カスタムクラス TimestepShiftLCMScheduler がポイント。タイムステップを「シフト」させることで、タイムステップの進行を再スケーリングさせています。Realismは 250、Vibrantは 500と、モデル毎にシフトするタイムステップを変更できるよう設計されてます。

3. 試します

では試しましょう。

CUDA_VISIBLE_DEVICES=0 python -i ./infer.py

RealismモデルとVibrantモデルの両方を読み込んでもぎりぎり 23.5GB と溢れず。VRAMが溢れてしまっている方は、いずれかのモデルだけをロードするようにしてください。

実際の生成は、

100%|██████ (略) █████| 1/1 [00:00<00:00, 12.07it/s]

00:00 ・・・ゼロ秒！？

生成された画像がこちら。

1秒未満だと 0秒となってしまうので、きちんと計測しましょう。

image.show()とimage.save()をコメントアウトして、適当なプロンプトを与えるプログラムを作成。

import random
import time

# サンプル単語リスト（プロンプト生成用）
words = ["cat", "dog", "mountain", "river", "car", "sky", "flower", "bird", "sunset", "beach", 
         "forest", "city", "person", "portrait", "animal", "abstract", "fantasy", "robot", "spaceship", "alien"]

# プロンプトをランダムに生成
def generate_random_prompt():
    return "a " + " ".join(random.choices(words, k=3))  # 単語を3つ組み合わせてプロンプトを生成

# qr関数を100回呼び出し、時間を測定
total_start_time = time.time()  # 全体の開始時刻
for i in range(100):
    prompt = generate_random_prompt()
    print(f"Generating image {i+1}: {prompt}")  # 現在のプロンプトを表示
    
    start_time = time.time()  # 1回の開始時刻
    qr(prompt)  # qr関数を呼び出し
    end_time = time.time()  # 1回の終了時刻
    
    elapsed_time = end_time - start_time  # 1回の処理時間
    print(f"Image {i+1} generated in {elapsed_time:.2f} seconds.\n")
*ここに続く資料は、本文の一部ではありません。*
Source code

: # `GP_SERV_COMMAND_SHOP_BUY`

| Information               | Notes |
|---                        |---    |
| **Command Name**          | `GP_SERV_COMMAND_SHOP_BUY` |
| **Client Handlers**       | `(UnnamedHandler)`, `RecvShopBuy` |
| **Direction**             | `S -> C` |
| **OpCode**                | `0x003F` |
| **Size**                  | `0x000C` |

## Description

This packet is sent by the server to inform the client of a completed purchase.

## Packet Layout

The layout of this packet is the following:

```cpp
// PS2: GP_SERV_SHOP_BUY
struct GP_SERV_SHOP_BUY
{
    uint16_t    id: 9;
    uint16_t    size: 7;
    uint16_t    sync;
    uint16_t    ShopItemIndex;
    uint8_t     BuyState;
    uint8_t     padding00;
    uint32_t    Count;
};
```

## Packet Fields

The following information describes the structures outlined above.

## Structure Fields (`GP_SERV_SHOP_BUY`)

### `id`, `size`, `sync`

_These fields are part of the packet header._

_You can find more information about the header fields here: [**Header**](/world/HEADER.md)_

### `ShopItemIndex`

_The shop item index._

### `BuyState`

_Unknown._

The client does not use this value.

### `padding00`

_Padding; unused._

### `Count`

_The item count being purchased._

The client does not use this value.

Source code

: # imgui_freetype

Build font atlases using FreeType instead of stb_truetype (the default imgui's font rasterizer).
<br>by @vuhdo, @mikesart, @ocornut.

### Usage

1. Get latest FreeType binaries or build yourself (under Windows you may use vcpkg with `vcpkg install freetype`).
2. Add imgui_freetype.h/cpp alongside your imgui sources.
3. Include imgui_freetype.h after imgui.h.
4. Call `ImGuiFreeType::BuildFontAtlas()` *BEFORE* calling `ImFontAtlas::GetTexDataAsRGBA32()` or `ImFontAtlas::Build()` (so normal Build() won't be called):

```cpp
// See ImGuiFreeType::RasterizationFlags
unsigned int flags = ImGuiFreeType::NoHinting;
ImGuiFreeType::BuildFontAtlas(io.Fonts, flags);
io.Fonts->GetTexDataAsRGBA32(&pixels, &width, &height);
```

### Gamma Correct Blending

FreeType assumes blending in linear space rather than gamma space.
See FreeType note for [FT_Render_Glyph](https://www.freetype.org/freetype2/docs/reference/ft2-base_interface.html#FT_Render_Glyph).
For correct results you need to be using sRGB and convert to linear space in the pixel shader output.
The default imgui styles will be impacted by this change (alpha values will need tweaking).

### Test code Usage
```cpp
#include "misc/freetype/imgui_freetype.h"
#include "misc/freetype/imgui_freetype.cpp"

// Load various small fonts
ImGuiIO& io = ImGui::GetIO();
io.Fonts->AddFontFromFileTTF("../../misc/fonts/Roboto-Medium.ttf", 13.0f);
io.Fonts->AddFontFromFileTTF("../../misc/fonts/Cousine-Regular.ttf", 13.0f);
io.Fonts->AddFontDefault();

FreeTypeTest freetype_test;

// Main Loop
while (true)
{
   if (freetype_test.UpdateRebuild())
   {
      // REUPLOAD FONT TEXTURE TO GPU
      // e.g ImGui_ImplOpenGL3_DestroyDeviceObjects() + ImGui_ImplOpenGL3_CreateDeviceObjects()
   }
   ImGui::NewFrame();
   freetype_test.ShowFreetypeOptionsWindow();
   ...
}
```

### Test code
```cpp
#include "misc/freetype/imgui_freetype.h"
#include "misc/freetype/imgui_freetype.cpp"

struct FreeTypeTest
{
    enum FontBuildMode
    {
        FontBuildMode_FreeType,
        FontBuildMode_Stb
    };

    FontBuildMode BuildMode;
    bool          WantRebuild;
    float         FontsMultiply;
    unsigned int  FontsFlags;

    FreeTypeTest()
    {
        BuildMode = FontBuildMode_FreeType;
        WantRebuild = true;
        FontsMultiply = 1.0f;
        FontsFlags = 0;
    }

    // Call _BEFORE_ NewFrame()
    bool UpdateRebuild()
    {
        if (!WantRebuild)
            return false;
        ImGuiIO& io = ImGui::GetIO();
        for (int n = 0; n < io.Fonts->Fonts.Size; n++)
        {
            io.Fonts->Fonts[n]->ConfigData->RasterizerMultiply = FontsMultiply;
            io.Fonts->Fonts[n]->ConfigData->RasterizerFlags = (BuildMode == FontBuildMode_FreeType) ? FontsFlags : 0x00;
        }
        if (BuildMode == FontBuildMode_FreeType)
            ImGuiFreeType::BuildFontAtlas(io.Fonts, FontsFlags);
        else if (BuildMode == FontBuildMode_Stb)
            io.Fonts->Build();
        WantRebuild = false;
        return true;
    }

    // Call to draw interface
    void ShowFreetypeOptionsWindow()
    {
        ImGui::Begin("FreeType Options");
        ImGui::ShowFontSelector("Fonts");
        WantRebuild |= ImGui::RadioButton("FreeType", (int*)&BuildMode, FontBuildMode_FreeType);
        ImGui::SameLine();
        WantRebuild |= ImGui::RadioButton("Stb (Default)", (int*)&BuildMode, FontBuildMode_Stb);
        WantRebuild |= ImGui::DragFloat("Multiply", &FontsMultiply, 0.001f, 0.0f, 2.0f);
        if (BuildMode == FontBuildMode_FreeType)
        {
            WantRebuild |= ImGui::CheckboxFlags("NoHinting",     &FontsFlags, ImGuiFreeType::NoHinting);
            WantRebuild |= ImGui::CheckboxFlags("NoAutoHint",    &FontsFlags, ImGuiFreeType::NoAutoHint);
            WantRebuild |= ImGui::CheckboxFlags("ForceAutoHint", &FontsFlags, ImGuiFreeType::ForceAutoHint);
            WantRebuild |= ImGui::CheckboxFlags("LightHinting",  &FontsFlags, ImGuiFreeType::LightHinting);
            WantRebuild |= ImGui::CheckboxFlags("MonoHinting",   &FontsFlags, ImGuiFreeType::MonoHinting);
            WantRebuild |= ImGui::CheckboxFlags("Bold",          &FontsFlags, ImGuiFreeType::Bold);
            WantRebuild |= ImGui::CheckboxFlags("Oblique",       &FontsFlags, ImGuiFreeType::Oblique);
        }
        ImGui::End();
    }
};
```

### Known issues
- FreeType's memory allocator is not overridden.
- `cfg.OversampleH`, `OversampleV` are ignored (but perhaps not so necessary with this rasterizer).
total_end_time = time.time()  # 全体の終了時刻
total_elapsed_time = total_end_time - total_start_time  # 全体の処理時間

print(f"All 100 images generated in {total_elapsed_time:.2f} seconds.")

で、計測したところ、

100%|████████████████████████████████████████████████████████████████████████████████████████████████████████████████████████████████████████████████████████| 1/1 [00:00<00:00,  5.94it/s]
Image 1 generated in 1.02 seconds.

Generating image 2: a mountain portrait flower
100%|████████████████████████████████████████████████████████████████████████████████████████████████████████████████████████████████████████████████████████| 1/1 [00:00<00:00, 11.91it/s]
Image 2 generated in 0.88 seconds.

Generating image 3: a abstract forest abstract
100%|████████████████████████████████████████████████████████████████████████████████████████████████████████████████████████████████████████████████████████| 1/1 [00:00<00:00, 12.10it/s]
Image 3 generated in 0.88 seconds.

Generating image 4: a river cat river
100%|████████████████████████████████████████████████████████████████████████████████████████████████████████████████████████████████████████████████████████| 1/1 [00:00<00:00, 12.04it/s]
Image 4 generated in 0.88 seconds.

Generating image 5: a person city portrait
100%|████████████████████████████████████████████████████████████████████████████████████████████████████████████████████████████████████████████████████████| 1/1 [00:00<00:00, 11.84it/s]
Image 5 generated in 0.88 seconds.

(snip)

Generating image 99: a cat beach sky
100%|████████████████████████████████████████████████████████████████████████████████████████████████████████████████████████████████████████████████████████| 1/1 [00:00<00:00, 11.83it/s]
Image 99 generated in 0.90 seconds.

Generating image 100: a car spaceship mountain
100%|████████████████████████████████████████████████████████████████████████████████████████████████████████████████████████████████████████████████████████| 1/1 [00:00<00:00, 11.60it/s]
Image 100 generated in 0.90 seconds.

All 100 images generated in 99.93 seconds.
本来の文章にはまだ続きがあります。